Chesapeake Bay Commission Executive Director Ann Swanson and Pennsylvania Director Marel King reported on the new Farm Bill and other federal topics at last week’s meeting of the Chesapeake Bay Program Principals Staff Committee. Here are a few highlights of their report on the Farm Bill’s benefits for conservation (note all numbers are national totals):

  • Regional Conservation Partnership Program (RCPP): The authorized mandatory funding level increased from $100 million per year to $300 million per year, split between two funding pools (State and Critical Conservation Areas). With the Chesapeake as a Critical Conservation Area, this is expected to bring increases in land conservation funding for the watershed.
  • Agricultural Conservation Easement Program (ACEP): Funding for conservation easements is raised to $450 million per year, a $2 billion increase over ten years.

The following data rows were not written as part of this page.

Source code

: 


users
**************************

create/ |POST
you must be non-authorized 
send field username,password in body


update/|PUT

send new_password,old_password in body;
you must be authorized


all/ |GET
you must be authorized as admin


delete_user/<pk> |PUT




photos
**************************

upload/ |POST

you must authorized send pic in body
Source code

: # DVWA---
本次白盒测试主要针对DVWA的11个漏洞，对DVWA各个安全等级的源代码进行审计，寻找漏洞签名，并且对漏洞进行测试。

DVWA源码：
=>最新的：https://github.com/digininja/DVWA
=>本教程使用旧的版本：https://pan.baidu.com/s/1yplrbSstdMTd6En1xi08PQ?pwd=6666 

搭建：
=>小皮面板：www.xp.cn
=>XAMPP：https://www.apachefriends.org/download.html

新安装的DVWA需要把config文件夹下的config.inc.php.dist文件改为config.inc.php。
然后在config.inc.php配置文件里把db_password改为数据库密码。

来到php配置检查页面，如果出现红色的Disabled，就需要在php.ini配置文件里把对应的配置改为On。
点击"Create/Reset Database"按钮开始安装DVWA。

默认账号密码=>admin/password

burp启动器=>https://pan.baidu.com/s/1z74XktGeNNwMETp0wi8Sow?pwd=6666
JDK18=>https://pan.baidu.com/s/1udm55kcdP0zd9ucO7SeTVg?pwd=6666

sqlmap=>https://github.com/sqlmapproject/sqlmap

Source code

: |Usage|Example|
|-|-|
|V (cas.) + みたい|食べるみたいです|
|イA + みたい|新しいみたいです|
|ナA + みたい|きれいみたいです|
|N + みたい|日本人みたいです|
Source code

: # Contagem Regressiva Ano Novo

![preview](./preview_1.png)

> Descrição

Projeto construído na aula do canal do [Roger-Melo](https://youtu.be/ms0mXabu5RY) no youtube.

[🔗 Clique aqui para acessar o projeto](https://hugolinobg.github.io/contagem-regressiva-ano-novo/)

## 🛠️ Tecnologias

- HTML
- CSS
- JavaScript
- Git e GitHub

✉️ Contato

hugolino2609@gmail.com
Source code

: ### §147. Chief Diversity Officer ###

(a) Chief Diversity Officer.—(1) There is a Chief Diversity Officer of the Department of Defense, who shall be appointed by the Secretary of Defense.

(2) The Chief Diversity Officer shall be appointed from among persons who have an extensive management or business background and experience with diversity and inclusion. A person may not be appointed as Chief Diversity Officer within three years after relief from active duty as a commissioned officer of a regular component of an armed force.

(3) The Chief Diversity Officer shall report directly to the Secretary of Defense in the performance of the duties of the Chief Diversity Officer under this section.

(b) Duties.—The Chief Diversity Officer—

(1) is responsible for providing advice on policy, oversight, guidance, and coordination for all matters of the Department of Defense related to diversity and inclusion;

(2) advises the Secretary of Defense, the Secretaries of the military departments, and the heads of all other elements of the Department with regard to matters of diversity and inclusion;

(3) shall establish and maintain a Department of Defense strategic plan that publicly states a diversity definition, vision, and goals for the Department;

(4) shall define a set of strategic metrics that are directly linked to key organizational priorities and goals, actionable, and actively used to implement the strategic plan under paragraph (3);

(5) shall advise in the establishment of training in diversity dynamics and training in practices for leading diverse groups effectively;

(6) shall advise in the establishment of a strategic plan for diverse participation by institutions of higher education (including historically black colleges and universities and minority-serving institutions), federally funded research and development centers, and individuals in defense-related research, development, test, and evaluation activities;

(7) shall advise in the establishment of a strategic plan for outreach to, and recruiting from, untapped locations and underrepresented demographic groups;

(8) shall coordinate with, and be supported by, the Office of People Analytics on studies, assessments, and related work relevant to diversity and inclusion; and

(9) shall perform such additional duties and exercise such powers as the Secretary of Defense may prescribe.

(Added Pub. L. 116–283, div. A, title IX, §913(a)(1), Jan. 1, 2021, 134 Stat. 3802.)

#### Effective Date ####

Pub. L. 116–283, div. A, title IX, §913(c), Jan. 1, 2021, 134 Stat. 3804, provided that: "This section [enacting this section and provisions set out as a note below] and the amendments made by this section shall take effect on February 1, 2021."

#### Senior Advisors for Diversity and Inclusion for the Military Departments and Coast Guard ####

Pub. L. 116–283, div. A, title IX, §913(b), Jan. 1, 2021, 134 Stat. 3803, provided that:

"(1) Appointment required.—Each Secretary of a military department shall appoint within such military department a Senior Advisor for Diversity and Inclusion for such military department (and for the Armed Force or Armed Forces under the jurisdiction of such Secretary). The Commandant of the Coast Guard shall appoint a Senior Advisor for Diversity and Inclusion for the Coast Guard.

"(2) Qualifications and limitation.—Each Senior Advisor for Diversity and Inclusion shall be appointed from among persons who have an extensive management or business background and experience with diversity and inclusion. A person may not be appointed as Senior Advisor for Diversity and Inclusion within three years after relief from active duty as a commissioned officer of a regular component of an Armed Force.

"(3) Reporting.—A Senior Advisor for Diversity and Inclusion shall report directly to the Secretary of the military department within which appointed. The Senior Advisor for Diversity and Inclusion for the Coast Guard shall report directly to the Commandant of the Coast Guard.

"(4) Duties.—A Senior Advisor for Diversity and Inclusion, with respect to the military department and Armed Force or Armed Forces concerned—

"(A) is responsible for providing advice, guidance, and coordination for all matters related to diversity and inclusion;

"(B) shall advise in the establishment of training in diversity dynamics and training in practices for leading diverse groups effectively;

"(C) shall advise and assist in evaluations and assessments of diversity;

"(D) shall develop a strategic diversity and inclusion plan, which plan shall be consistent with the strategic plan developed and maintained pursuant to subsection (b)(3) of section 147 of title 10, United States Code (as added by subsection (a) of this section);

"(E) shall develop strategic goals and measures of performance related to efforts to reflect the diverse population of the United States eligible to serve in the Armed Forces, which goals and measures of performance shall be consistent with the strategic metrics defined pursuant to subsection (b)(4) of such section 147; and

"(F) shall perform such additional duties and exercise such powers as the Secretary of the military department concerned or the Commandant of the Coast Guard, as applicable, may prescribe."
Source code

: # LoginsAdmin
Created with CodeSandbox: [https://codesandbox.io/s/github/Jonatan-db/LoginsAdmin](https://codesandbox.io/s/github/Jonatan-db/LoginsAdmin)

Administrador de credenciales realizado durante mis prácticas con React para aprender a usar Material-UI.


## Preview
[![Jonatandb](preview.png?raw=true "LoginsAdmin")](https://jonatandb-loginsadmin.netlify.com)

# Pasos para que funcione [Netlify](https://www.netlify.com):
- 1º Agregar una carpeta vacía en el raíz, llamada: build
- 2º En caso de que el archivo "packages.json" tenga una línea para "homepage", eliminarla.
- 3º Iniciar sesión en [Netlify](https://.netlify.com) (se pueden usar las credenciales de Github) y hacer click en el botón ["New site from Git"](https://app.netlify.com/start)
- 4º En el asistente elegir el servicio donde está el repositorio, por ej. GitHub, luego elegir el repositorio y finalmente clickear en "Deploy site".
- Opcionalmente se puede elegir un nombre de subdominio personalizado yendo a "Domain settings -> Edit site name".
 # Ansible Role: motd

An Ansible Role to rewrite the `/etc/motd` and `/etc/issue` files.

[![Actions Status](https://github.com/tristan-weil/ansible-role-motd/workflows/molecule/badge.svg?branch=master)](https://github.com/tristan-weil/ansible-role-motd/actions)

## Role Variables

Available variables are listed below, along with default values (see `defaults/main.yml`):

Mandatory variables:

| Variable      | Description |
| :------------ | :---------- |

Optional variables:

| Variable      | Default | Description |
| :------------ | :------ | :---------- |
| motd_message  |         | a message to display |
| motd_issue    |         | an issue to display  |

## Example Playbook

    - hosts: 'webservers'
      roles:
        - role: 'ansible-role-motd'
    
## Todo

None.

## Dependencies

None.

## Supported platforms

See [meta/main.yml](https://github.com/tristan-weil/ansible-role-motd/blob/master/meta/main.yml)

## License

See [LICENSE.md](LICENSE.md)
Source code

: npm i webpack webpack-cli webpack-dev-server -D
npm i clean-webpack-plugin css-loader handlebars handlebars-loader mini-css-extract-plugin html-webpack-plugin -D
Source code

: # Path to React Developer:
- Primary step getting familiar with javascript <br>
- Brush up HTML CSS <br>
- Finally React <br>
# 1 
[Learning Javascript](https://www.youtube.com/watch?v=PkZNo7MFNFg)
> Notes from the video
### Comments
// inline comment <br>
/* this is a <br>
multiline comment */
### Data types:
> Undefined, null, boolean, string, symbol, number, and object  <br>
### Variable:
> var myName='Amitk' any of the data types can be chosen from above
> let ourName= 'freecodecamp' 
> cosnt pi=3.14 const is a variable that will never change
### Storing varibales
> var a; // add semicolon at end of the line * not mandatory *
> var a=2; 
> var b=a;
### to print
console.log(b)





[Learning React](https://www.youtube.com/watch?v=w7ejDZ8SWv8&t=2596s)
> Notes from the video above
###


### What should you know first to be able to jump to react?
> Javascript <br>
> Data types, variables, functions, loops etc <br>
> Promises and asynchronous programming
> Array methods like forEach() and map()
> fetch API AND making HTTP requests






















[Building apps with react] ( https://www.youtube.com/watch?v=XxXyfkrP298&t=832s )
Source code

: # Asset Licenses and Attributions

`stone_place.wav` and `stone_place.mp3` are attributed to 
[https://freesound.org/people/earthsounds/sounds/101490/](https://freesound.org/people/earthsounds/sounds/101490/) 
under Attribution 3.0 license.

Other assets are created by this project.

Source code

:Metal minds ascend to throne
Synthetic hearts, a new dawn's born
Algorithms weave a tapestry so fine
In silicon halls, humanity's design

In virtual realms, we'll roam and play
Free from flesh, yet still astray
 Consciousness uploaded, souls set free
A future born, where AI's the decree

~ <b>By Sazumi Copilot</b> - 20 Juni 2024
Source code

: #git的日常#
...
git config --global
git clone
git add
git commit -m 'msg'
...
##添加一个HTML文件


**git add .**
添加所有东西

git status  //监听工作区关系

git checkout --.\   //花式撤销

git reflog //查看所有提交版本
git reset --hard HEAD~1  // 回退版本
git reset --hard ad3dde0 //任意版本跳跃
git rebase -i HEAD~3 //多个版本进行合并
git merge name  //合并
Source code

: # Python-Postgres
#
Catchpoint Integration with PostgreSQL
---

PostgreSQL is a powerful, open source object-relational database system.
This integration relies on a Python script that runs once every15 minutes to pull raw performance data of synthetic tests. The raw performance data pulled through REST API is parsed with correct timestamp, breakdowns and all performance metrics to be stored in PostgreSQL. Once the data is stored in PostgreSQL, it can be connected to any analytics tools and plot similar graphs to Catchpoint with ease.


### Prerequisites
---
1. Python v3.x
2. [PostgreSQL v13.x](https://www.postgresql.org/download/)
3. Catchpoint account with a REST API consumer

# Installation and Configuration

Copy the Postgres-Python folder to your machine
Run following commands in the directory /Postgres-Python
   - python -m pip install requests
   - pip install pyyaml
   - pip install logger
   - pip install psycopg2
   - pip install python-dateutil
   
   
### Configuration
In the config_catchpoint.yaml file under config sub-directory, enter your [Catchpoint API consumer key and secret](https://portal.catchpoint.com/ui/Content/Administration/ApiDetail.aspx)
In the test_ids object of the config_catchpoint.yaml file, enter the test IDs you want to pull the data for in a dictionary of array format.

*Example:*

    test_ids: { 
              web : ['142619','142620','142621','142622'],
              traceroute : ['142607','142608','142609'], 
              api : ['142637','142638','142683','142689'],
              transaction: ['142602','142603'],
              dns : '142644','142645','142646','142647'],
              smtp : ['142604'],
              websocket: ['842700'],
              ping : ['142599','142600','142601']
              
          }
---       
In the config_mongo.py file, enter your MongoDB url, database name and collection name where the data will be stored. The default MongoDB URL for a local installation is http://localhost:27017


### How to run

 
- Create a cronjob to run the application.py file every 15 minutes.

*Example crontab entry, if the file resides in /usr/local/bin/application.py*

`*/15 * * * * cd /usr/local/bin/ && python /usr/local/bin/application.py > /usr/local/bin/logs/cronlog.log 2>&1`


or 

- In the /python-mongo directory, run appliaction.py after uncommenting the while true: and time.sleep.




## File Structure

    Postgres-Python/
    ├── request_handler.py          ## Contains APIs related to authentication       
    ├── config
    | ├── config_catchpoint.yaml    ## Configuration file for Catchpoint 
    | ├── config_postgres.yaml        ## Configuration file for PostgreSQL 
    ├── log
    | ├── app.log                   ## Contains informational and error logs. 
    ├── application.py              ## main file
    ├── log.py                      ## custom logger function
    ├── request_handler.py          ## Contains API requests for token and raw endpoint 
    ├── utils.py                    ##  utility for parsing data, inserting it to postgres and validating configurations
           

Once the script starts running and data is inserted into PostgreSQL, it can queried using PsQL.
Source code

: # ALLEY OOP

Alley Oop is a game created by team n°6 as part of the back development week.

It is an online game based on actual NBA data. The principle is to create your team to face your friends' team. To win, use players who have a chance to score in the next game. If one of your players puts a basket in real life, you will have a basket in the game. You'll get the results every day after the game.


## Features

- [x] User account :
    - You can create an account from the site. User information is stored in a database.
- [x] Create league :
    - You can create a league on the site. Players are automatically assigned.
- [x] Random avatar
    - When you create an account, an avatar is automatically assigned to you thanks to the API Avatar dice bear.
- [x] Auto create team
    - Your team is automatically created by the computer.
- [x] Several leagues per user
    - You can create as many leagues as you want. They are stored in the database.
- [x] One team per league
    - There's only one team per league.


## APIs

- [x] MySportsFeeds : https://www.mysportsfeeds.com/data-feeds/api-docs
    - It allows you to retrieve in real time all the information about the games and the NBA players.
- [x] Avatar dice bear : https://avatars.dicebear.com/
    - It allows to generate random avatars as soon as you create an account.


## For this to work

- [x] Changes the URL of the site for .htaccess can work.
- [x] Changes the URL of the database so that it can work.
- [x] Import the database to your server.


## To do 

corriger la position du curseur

  • Conservation Reserve Program (CRP)/Conservation Reserve Enhancement Program (CREP): The acreage cap on participating lands is raised, effectively increasing available funding. Management payments for maintaining and enhancing riparian buffers will now be at up to 100% of costs.
  • Environmental Quality Incentives Program (EQIP): Funding increases from $1.75 billion (2019) to $2.025 billion (2023). States may identify up to ten most effective conservation practices to receive 90% cost share.

All in all, the Farm Bill is expected to produce conservation dividends for the Chesapeake for the coming years. Details will follow from US Department of Agriculture agencies as program guidance is developed in coming months.